__Problem statement__. Copy every record exactly, with nothing left out.

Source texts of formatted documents
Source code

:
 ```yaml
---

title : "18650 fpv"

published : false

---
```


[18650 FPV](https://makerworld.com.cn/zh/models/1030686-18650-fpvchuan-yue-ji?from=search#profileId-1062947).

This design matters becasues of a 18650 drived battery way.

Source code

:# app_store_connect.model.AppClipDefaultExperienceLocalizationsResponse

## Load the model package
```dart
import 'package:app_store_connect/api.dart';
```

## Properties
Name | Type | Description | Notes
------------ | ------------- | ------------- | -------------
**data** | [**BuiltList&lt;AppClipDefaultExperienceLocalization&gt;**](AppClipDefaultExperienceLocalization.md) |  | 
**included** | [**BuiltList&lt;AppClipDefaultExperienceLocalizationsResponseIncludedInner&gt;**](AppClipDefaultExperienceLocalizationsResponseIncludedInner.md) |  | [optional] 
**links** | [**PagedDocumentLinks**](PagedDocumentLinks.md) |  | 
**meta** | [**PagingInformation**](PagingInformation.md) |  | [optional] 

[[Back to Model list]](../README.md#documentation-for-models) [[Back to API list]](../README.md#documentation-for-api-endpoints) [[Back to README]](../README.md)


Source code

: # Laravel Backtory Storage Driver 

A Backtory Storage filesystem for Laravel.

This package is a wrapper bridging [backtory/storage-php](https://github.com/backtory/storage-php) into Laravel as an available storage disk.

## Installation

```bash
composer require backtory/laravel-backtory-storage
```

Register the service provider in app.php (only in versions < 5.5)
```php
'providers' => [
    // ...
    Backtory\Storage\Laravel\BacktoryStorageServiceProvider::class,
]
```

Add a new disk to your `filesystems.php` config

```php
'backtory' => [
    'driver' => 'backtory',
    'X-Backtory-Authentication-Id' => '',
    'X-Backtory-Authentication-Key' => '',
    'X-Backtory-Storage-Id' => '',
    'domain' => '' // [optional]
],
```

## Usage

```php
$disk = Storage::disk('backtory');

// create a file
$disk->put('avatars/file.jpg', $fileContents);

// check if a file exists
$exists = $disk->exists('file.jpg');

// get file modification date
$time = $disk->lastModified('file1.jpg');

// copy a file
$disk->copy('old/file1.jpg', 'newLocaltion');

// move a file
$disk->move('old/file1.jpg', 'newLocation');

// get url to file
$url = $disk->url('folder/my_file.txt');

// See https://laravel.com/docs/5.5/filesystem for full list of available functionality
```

__Completed exercise__.
Source code

:
 ```yaml
---

title : "18650 fpv"

published : false

---
```


[18650 FPV](https://makerworld.com.cn/zh/models/1030686-18650-fpvchuan-yue-ji?from=search#profileId-1062947).

This design matters becasues of a 18650 drived battery way.

Source code

:# app_store_connect.model.AppClipDefaultExperienceLocalizationsResponse

## Load the model package
```dart
import 'package:app_store_connect/api.dart';
```

## Properties
Name | Type | Description | Notes
------------ | ------------- | ------------- | -------------
**data** | [**BuiltList&lt;AppClipDefaultExperienceLocalization&gt;**](AppClipDefaultExperienceLocalization.md) |  | 
**included** | [**BuiltList&lt;AppClipDefaultExperienceLocalizationsResponseIncludedInner&gt;**](AppClipDefaultExperienceLocalizationsResponseIncludedInner.md) |  | [optional] 
**links** | [**PagedDocumentLinks**](PagedDocumentLinks.md) |  | 
**meta** | [**PagingInformation**](PagingInformation.md) |  | [optional] 

[[Back to Model list]](../README.md#documentation-for-models) [[Back to API list]](../README.md#documentation-for-api-endpoints) [[Back to README]](../README.md)


Source code

: # Laravel Backtory Storage Driver 

A Backtory Storage filesystem for Laravel.

This package is a wrapper bridging [backtory/storage-php](https://github.com/backtory/storage-php) into Laravel as an available storage disk.

## Installation

```bash
composer require backtory/laravel-backtory-storage
```

Register the service provider in app.php (only in versions < 5.5)
```php
'providers' => [
    // ...
    Backtory\Storage\Laravel\BacktoryStorageServiceProvider::class,
]
```

Add a new disk to your `filesystems.php` config

```php
'backtory' => [
    'driver' => 'backtory',
    'X-Backtory-Authentication-Id' => '',
    'X-Backtory-Authentication-Key' => '',
    'X-Backtory-Storage-Id' => '',
    'domain' => '' // [optional]
],
```

## Usage

```php
$disk = Storage::disk('backtory');

// create a file
$disk->put('avatars/file.jpg', $fileContents);

// check if a file exists
$exists = $disk->exists('file.jpg');

// get file modification date
$time = $disk->lastModified('file1.jpg');

// copy a file
$disk->copy('old/file1.jpg', 'newLocaltion');

// move a file
$disk->move('old/file1.jpg', 'newLocation');

// get url to file
$url = $disk->url('folder/my_file.txt');

// See https://laravel.com/docs/5.5/filesystem for full list of available functionality
```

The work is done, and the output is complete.